Brief = The answer must consist of every line in the records that contains the word "Figs".

Source data =
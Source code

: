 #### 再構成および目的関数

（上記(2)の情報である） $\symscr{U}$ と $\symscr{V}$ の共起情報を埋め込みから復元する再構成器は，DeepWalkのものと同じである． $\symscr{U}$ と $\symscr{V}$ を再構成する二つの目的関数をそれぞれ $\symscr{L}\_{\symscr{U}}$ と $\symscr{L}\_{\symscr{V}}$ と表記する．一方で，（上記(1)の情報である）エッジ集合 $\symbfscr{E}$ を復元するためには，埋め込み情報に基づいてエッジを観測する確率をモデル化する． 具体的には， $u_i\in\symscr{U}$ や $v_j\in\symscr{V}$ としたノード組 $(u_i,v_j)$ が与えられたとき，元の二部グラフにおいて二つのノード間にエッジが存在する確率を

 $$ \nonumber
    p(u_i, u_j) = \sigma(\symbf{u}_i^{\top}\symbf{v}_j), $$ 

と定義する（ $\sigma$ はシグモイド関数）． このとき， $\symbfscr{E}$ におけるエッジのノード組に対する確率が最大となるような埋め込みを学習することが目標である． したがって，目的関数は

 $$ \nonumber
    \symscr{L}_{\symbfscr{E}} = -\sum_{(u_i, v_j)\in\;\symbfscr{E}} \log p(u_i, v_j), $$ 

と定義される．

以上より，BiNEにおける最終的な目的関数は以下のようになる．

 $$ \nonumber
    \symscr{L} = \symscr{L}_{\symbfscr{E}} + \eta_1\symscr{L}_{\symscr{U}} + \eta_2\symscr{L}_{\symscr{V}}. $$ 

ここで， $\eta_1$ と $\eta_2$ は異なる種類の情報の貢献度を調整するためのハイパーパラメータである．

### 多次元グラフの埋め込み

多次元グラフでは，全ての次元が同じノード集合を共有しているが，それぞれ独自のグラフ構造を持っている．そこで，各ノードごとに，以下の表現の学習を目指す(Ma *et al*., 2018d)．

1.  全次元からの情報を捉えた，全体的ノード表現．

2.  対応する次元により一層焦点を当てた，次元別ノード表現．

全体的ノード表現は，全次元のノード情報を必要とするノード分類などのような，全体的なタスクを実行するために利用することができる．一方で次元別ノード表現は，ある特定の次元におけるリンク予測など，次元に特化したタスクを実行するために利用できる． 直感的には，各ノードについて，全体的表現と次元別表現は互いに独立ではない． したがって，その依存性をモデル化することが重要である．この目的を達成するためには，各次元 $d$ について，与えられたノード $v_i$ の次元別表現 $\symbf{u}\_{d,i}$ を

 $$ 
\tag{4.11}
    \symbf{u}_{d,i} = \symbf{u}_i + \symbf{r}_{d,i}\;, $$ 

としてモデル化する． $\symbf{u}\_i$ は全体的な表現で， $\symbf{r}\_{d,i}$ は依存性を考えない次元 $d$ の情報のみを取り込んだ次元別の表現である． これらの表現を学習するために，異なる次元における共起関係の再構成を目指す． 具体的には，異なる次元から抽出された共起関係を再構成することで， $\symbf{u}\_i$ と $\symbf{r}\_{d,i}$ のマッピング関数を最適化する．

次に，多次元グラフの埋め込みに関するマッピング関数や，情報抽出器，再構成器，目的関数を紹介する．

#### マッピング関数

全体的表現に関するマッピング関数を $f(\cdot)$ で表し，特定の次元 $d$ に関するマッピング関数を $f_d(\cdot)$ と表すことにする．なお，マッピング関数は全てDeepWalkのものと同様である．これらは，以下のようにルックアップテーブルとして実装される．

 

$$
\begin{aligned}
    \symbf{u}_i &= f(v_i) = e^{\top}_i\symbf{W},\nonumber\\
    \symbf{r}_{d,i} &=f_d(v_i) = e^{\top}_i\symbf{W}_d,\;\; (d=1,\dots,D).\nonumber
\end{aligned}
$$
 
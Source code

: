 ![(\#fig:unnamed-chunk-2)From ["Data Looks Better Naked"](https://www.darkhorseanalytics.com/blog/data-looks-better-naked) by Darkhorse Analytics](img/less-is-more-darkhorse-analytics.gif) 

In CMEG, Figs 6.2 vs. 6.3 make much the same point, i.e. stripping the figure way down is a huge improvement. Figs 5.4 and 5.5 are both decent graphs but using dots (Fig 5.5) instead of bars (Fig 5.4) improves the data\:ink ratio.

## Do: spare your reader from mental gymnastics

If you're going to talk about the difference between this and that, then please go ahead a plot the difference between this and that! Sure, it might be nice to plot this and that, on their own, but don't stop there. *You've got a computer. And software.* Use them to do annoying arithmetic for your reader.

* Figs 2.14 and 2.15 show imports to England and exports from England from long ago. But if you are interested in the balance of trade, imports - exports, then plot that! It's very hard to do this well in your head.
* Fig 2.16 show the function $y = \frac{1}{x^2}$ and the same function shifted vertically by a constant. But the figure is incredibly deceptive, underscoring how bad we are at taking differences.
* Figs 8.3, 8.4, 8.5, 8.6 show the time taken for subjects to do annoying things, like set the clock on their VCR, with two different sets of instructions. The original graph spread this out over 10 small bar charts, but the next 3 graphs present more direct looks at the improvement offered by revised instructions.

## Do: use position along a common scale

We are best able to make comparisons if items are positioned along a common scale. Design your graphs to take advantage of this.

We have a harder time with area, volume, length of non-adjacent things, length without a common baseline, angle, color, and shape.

Task result =
In CMEG, Figs 6.2 vs. 6.3 make much the same point, i.e. stripping the figure way down is a huge improvement. Figs 5.4 and 5.5 are both decent graphs but using dots (Fig 5.5) instead of bars (Fig 5.4) improves the data\:ink ratio.
* Figs 2.14 and 2.15 show imports to England and exports from England from long ago. But if you are interested in the balance of trade, imports - exports, then plot that! It's very hard to do this well in your head.
* Figs 8.3, 8.4, 8.5, 8.6 show the time taken for subjects to do annoying things, like set the clock on their VCR, with two different sets of instructions. The original graph spread this out over 10 small bar charts, but the next 3 graphs present more direct looks at the improvement offered by revised instructions.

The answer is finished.